Cracking of newly placed concrete bridge decks is becoming an increasing problem in the United States. Use of Type-K Cement concrete is one solution to the problem. Our goal is that this report will encourage others to use Type-K Cement concrete in the construction of bridge decks in view of its proven performance in reducing shrinkage cracks. As more agencies use Type-K Cement in bridge concrete, more data will be available to evaluate this cement’s performance in other areas such as reduced permeability.
The problem – cracking
Today, many states use modified mix designs with higher cement content when specifying concrete for construction projects. In some cases, these modified mixes result from problems with “D-cracking,” or the disintegration-cracking of concrete. Since it has been determined that large coarse aggregates are the primary cause of D-cracking due to their poor freeze-thaw durability, the maximum size of coarse aggregates has been reduced to meet freeze-thaw testing requirements. However, reducing the coarse aggregate size results in decreased unit coarse aggregate content. In order to maintain yield, the coarse aggregate is replaced by mortar that has a higher shrinkage rate than coarse aggregate. Also, maintaining a given slump with the same aggregate shape requires more water when the coarse aggregate size is decreased. This demands a higher cement content for equal water/cement ratios. At the same time, higher cement content and additional water both increase shrinkage. In many cases, cement contents have been increased to provide higher compressive strengths, denser mixes, and/or greater durability.

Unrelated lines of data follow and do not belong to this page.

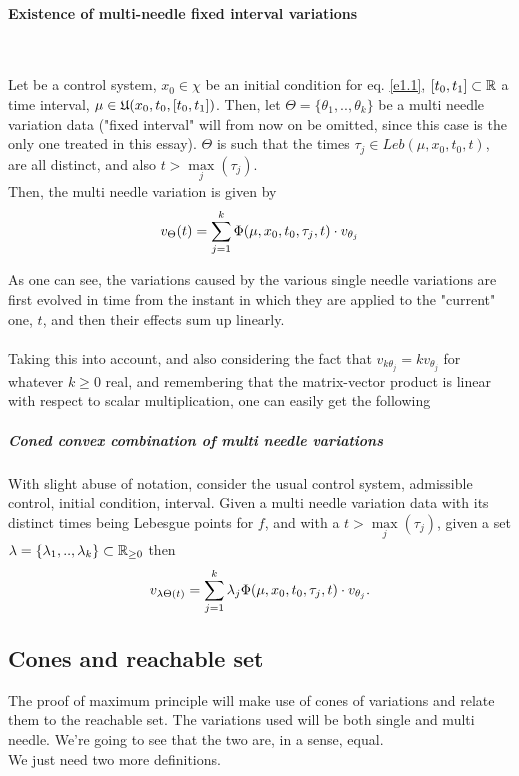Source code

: \paragraph[4.12]{Existence of multi-needle fixed interval variations}\mbox{}\\
\begin{teo}
	Let \controlSystem\space be a control system, $x_0\in\chi$ be an initial condition for eq. \eqref{e1.1}, $[t_0,t_1]\subset\mathbb{R}$ a time interval, $\mu\in\mathfrak{U}(x_0,t_0,[t_0,t_1])$. Then, let $\Theta=\{\theta_1,..,\theta_k\}$ be a multi needle variation data ("fixed interval" will from now on be omitted, since this case is the only one treated in this essay). $\Theta$ is such that the times $\tau_j\in Leb(\mu,x_0,t_0,t)$, are all distinct, and also $t>\underset{j}{\max}(\tau_j)$.\\
Then, the multi needle variation is given by
\[v_\Theta(t)=\sum_{j=1}^{k}\Phi(\mu,x_0,t_0,\tau_j,t)\cdot v_{\theta_j} \]
\label{4-12}
\end{teo}
As one can see, the variations caused by the various single needle variations are first evolved in time from the instant in which they are applied to the "current" one, $t$, and then their effects sum up linearly.\\\\
Taking this into account, and also considering the fact that $v_{k\theta_j}=kv_{\theta_j}$ for whatever $k\geq0$ real, and remembering that the matrix-vector product is linear with respect to scalar multiplication, one can easily get the following
\subparagraph[4.13]{Coned convex combination of multi needle variations} 
\begin{cor}
	With slight abuse of notation, consider the usual control system, admissible control, initial condition, interval. Given a multi needle variation data with its distinct times being Lebesgue points for $f$, and with a $t>\underset{j}{\max}(\tau_j)$, given a set $\lambda=\{\lambda_1,..,\lambda_k\}\subset\mathbb{R}_{\geq0}$ then
\[ v_{\lambda\Theta(t)}=\sum_{j=1}^{k}\lambda_j\Phi(\mu,x_0,t_0,\tau_j,t)\cdot v_{\theta_j}. \]
\label{4-13}
\end{cor}

\subsection{Cones and reachable set}
The proof of maximum principle will make use of cones of variations and relate them to the reachable set. The variations used will be both single and multi needle. We're going to see that the two are, in a sense, equal.\\ We just need two more definitions.\\ 

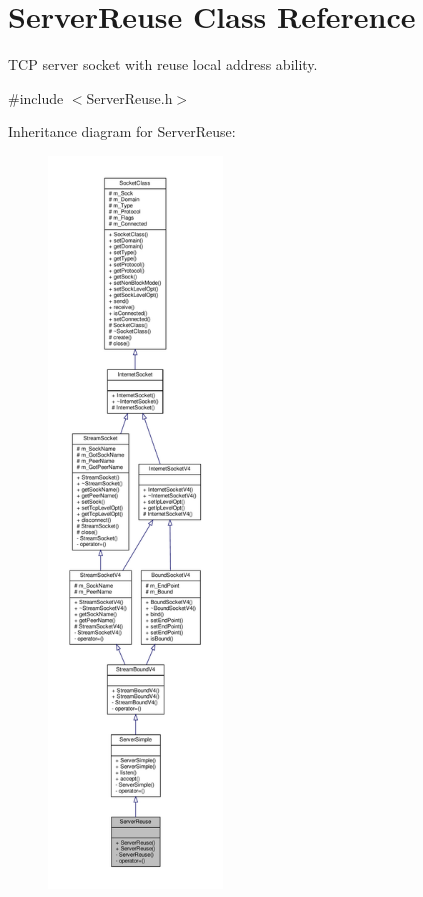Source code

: \hypertarget{classServerReuse}{}\section{Server\+Reuse Class Reference}
\label{classServerReuse}


T\+CP server socket with reuse local address ability.  




{\ttfamily \#include $<$Server\+Reuse.\+h$>$}



Inheritance diagram for Server\+Reuse\+:\nopagebreak
\begin{figure}[H]
\begin{center}
\leavevmode
\includegraphics[height=550pt]{classServerReuse__inherit__graph}
\end{center}
\end{figure}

The higher cement content and higher water content lead to increased drying shrinkage, which causes full-depth transverse cracks in bridge decks. In most cases, these cracks occur shortly after initial curing. Transverse cracks are not only unsightly but also lead to increased water penetration to the levels of the reinforcing steel and to the undersides of the decks where efflorescence at the cracks often becomes apparent. Much debate has arisen about the impact of the cracking on the overall durability of the deck, and the possibility exists that cracks accelerate deterioration. In fact, research from Japan(1) indicates that penetrating cracks cause bridge deck deterioration. Certainly most owners, designers, suppliers, and contractors prefer to have a final concrete product with very few or no cracks at all.
An additional detrimental effect of full-depth cracks is that they permit increased water and chloride leakage through the deck to the supporting superstructure members and substructure units below. A crack-free, low permeability deck combined with joint-free or minimum-joint design can provide valuable protection for all parts of the bridge lying below the deck.
In addition to cracks caused by drying shrinkage, another factor in bridge deck deterioration is the permeability of the deck. Bridge decks that are highly permeable allow water and salt to penetrate deeper into the concrete to the levels of reinforcing steel, thus causing corrosion of the steel and deterioration of the entire deck.
One solution to cracking and permeability
One method of reducing or eliminating drying shrinkage cracking is to use a shrinkage-compensating cement such as ASTM C 845 Type E-1(K), otherwise known as Type-K Cement. Type-K Cement contains a sulfoaluminate (C4A3S) compound that makes it different from other cements. During the hydration process the sulfoaluminate forms ettringite, an expansive material. This ettringite formation creates an initial expansion in the concrete during the first few days of curing. After maximum expansion is reached, the Type-K Cement concrete shrinks at approximately the same rate as portland cement concrete, and the eventual net volume change is near zero. Consequently, very few or no drying shrinkage cracks occur.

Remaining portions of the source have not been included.